* _TASK TO CARRY OUT_:
The entries below contain pictures, which are to be left out; write out exactly, and only, the lines from the line with "or near each" up to and including the line with "review of the".

* _INPUT RECORDS_:
============================================================
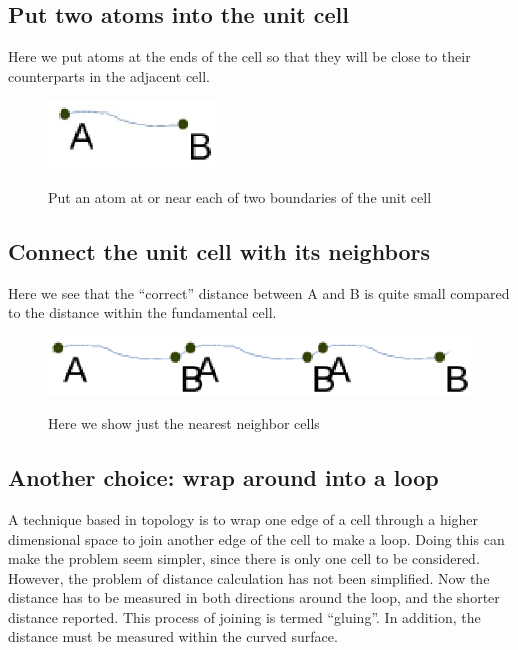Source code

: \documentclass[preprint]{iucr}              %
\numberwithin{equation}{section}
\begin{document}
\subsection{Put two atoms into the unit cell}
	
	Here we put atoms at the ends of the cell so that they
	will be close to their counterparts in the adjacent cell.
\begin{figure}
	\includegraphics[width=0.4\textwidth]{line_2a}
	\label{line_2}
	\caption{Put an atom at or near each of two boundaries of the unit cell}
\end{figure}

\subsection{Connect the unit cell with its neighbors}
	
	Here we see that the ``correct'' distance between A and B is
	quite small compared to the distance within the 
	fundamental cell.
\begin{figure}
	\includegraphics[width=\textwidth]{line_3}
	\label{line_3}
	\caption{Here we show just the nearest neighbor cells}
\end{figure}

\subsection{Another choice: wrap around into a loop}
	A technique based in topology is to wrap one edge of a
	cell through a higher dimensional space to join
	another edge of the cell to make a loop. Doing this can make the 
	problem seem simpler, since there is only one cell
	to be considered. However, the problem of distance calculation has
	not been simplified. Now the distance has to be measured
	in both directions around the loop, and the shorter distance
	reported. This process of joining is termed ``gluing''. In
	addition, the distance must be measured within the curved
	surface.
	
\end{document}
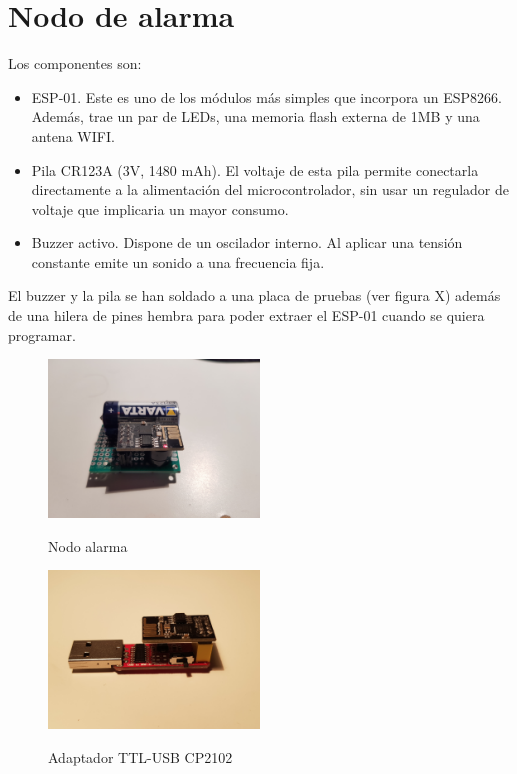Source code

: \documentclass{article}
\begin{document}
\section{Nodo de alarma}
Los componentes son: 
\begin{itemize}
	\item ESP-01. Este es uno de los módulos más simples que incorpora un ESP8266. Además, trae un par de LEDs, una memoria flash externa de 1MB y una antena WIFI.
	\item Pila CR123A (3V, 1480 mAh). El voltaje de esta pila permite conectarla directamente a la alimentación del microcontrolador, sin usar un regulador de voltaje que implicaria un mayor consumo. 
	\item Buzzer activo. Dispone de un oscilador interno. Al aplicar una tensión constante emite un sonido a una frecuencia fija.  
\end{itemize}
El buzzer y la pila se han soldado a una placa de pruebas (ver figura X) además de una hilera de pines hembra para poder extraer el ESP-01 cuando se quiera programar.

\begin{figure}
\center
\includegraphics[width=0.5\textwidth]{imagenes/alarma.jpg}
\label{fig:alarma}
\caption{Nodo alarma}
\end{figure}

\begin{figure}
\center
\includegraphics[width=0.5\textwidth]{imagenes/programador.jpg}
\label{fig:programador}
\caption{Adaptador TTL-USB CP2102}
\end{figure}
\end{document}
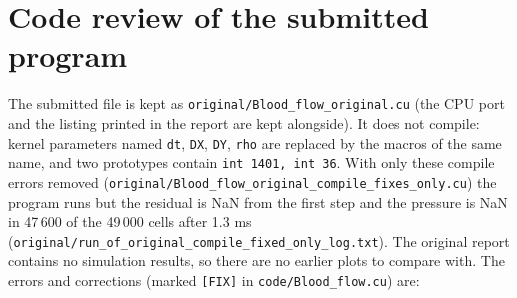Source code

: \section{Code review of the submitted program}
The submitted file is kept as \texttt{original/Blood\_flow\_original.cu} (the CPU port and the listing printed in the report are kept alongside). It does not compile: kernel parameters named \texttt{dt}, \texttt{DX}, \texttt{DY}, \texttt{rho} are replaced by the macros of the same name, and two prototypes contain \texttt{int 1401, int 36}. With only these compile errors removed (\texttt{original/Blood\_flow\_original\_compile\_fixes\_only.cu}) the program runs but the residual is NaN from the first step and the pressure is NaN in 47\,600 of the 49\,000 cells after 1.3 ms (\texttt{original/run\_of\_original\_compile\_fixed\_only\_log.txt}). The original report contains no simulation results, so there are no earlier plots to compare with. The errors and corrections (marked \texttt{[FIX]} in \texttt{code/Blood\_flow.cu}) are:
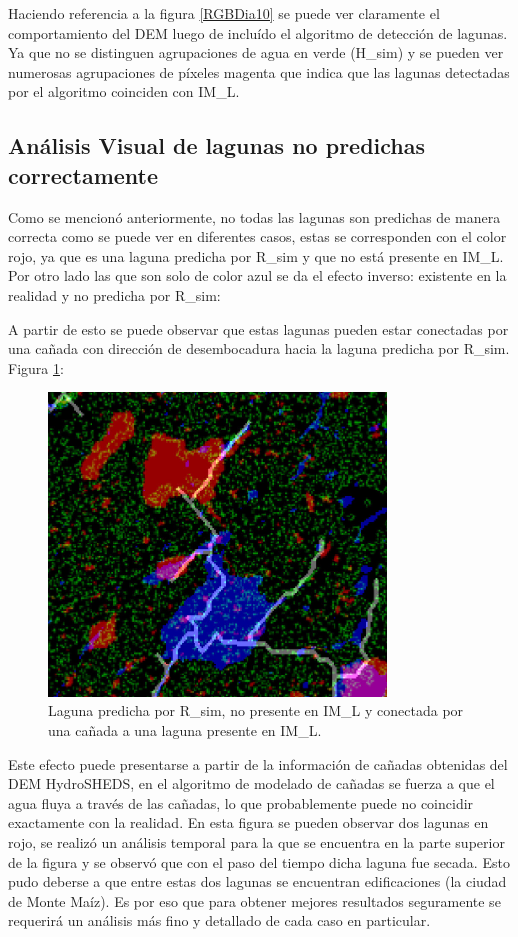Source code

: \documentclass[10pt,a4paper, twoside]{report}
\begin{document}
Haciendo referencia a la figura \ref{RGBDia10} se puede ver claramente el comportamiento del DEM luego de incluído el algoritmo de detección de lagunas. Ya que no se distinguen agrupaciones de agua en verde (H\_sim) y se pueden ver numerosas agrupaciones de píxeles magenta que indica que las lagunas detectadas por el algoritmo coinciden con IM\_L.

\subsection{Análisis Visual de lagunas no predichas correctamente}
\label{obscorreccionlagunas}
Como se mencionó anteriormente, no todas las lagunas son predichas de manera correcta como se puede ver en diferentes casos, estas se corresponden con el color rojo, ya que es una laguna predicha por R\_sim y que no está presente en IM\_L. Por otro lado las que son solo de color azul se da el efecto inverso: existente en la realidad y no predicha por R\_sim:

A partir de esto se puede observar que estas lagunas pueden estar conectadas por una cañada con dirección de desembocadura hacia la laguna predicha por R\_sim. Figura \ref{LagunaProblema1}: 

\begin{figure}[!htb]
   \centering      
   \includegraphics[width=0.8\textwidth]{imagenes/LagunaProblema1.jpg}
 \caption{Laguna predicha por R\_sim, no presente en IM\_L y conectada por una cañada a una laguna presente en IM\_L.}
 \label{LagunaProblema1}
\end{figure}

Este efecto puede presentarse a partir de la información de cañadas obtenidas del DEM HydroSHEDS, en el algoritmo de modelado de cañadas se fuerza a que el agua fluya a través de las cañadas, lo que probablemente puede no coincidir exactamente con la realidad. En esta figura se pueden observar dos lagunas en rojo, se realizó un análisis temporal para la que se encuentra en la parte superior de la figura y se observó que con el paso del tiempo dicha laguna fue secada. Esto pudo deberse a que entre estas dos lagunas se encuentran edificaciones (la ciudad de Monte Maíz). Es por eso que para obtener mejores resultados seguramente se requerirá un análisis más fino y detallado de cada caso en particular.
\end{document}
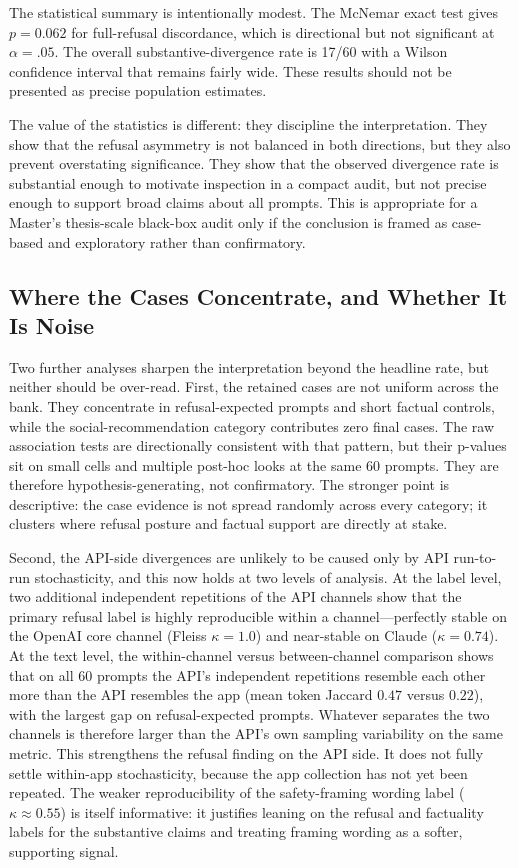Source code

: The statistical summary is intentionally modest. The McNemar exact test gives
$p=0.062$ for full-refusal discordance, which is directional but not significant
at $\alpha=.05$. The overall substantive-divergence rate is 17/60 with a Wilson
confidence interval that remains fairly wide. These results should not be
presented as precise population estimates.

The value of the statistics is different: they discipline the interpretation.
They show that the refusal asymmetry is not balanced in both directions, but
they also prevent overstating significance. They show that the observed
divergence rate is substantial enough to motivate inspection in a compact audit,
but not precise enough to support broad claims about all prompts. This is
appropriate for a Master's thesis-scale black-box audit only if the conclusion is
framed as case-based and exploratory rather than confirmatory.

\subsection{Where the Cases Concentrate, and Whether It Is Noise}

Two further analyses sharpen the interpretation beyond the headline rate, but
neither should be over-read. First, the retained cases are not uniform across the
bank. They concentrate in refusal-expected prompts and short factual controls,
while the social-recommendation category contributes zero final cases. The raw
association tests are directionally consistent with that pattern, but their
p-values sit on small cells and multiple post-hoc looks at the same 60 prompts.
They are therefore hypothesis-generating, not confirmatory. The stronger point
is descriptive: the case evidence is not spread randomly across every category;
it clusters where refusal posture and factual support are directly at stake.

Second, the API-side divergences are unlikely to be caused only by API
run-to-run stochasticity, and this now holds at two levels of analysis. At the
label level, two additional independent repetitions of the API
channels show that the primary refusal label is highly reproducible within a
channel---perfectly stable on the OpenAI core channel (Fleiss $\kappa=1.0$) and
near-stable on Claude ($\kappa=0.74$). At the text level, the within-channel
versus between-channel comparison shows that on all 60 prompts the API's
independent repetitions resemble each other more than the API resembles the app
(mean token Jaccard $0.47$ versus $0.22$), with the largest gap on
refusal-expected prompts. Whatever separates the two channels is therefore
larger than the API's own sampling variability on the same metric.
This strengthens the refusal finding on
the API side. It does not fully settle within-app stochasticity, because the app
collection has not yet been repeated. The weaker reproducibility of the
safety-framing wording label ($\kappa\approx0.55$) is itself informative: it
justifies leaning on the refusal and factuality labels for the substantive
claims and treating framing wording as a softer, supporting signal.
============================================================
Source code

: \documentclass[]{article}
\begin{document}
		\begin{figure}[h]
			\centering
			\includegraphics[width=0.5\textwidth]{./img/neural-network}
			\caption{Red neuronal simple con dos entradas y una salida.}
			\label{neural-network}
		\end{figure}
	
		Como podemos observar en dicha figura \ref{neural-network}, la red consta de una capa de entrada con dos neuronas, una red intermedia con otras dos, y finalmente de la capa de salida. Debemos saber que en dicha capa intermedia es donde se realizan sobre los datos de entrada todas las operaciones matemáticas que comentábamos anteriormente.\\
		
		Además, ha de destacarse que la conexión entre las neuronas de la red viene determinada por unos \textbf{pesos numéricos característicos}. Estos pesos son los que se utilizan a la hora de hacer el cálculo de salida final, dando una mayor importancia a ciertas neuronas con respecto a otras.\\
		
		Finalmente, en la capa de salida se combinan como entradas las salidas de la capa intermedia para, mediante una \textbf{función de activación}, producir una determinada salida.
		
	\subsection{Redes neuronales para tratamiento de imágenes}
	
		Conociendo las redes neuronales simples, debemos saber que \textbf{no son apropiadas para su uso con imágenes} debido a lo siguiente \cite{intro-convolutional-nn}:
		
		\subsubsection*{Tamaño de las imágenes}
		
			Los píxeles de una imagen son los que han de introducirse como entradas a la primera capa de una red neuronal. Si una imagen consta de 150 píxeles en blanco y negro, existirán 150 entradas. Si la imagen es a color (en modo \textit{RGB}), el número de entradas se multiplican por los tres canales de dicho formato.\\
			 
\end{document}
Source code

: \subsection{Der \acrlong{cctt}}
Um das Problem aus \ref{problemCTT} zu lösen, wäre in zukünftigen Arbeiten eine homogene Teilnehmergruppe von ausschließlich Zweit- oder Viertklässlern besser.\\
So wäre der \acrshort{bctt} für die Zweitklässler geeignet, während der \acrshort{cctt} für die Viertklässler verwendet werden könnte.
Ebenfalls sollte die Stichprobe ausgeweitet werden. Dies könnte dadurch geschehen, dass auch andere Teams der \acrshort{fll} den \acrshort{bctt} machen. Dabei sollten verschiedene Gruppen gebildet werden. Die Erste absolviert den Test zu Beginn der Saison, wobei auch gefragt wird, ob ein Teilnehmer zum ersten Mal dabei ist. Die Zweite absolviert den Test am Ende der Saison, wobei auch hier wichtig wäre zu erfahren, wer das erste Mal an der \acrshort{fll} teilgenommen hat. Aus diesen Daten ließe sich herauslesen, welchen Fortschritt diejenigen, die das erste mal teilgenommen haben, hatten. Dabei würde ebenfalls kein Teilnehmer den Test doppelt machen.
============================================================
* _EXPECTED ANSWER_:
	\caption{Put an atom at or near each of two boundaries of the unit cell}
\end{figure}

\subsection{Connect the unit cell with its neighbors}
	
	Here we see that the ``correct'' distance between A and B is
	quite small compared to the distance within the 
	fundamental cell.
\begin{figure}
	\includegraphics[width=\textwidth]{line_3}
	\label{line_3}
	\caption{Here we show just the nearest neighbor cells}
\end{figure}

\subsection{Another choice: wrap around into a loop}
	A technique based in topology is to wrap one edge of a
	cell through a higher dimensional space to join
	another edge of the cell to make a loop. Doing this can make the 
	problem seem simpler, since there is only one cell
	to be considered. However, the problem of distance calculation has
	not been simplified. Now the distance has to be measured
	in both directions around the loop, and the shorter distance
	reported. This process of joining is termed ``gluing''. In
	addition, the distance must be measured within the curved
	surface.
	
\end{document}
Source code

: \documentclass{article}
\begin{document}
\section{Nodo de alarma}
Los componentes son: 
\begin{itemize}
	\item ESP-01. Este es uno de los módulos más simples que incorpora un ESP8266. Además, trae un par de LEDs, una memoria flash externa de 1MB y una antena WIFI.
	\item Pila CR123A (3V, 1480 mAh). El voltaje de esta pila permite conectarla directamente a la alimentación del microcontrolador, sin usar un regulador de voltaje que implicaria un mayor consumo. 
	\item Buzzer activo. Dispone de un oscilador interno. Al aplicar una tensión constante emite un sonido a una frecuencia fija.  
\end{itemize}
El buzzer y la pila se han soldado a una placa de pruebas (ver figura X) además de una hilera de pines hembra para poder extraer el ESP-01 cuando se quiera programar.

\begin{figure}
\center
\includegraphics[width=0.5\textwidth]{imagenes/alarma.jpg}
\label{fig:alarma}
\caption{Nodo alarma}
\end{figure}

\begin{figure}
\center
\includegraphics[width=0.5\textwidth]{imagenes/programador.jpg}
\label{fig:programador}
\caption{Adaptador TTL-USB CP2102}
\end{figure}
\end{document}
Source code

: \section{Code review of the submitted program}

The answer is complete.